What you will do: Copy each line below in which the string "Arbital" appears.

▬▬▬▬▬▬

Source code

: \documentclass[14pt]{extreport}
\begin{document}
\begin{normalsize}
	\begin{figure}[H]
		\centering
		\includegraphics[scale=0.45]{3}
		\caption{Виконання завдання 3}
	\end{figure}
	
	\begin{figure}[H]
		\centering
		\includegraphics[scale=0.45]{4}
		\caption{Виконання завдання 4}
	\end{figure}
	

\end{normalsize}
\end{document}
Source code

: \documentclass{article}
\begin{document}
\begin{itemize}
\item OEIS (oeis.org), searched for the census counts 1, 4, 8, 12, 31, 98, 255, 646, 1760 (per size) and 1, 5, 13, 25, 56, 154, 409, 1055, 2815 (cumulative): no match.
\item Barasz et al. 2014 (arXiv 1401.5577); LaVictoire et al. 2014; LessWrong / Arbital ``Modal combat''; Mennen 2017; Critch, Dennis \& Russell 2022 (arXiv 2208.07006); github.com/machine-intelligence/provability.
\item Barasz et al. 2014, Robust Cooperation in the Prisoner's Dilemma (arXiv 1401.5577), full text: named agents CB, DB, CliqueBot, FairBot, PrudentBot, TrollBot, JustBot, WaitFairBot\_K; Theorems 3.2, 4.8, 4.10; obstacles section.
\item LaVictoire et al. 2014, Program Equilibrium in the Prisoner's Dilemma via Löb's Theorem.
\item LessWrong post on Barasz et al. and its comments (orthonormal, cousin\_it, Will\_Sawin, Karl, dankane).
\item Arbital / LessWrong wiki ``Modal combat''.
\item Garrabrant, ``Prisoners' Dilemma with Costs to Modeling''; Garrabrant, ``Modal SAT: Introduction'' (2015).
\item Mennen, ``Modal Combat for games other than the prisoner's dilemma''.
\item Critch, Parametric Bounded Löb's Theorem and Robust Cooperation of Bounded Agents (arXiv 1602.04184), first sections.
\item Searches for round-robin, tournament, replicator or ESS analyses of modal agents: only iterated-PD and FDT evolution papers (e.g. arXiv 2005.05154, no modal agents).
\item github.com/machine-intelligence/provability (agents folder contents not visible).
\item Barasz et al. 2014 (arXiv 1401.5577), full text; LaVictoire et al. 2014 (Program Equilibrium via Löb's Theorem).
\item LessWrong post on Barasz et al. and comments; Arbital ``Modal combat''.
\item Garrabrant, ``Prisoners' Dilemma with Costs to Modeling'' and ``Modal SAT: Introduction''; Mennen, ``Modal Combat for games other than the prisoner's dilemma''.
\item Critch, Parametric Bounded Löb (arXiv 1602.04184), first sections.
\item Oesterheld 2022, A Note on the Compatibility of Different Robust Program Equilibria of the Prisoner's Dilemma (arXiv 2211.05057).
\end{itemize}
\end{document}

▬▬▬▬▬▬

Response below:
\item Barasz et al. 2014 (arXiv 1401.5577); LaVictoire et al. 2014; LessWrong / Arbital ``Modal combat''; Mennen 2017; Critch, Dennis \& Russell 2022 (arXiv 2208.07006); github.com/machine-intelligence/provability.
\item Arbital / LessWrong wiki ``Modal combat''.
\item LessWrong post on Barasz et al. and comments; Arbital ``Modal combat''.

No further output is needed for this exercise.